#### WHAT IS NEEDED:
Write only the number of lines below in which "duration" occurs.

--- START ---

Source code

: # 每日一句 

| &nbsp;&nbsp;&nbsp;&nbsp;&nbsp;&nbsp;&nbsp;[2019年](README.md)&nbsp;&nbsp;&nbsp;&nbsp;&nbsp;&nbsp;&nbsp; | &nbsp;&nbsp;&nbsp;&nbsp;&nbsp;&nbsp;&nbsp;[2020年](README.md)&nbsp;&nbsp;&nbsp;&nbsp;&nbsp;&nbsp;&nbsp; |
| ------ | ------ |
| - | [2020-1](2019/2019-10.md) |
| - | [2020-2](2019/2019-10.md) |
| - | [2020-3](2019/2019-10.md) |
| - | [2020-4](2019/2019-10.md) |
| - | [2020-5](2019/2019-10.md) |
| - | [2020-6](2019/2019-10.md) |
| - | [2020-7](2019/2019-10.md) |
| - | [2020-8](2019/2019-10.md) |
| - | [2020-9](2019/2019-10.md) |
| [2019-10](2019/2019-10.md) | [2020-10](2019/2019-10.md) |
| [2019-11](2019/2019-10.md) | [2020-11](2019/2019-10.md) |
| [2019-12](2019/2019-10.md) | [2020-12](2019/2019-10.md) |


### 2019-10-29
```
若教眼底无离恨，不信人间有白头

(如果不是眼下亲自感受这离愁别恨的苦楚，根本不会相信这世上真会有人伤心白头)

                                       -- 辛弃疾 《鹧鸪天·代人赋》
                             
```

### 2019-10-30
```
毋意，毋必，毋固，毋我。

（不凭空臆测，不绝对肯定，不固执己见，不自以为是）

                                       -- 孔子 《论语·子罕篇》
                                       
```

--- END ---
--- START ---

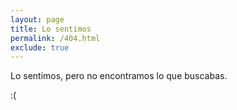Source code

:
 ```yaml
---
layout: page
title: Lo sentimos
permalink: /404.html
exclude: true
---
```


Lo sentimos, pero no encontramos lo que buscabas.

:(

--- END ---
--- START ---

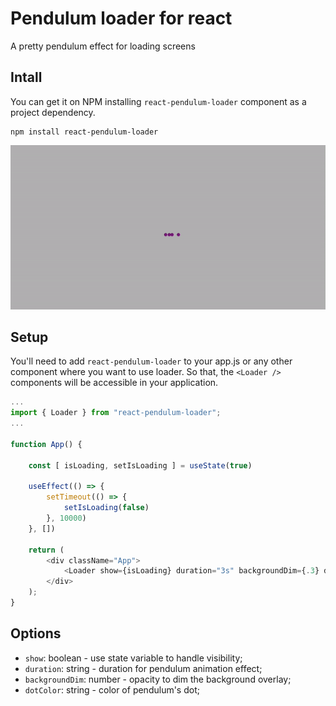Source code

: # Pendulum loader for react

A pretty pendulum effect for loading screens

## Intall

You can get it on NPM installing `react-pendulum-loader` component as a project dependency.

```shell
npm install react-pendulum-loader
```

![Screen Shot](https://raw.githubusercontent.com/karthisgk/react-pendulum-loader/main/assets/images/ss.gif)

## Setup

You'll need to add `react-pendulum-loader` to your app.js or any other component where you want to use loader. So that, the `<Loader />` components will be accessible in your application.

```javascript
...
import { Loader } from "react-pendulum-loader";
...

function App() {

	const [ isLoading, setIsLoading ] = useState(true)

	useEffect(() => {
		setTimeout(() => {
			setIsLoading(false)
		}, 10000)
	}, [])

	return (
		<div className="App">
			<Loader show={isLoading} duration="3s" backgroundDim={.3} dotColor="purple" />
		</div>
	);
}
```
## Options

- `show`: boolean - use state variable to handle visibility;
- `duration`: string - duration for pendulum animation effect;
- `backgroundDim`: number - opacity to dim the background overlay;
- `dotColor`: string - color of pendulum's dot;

--- END ---

#### EXPECTED OUTPUT:
2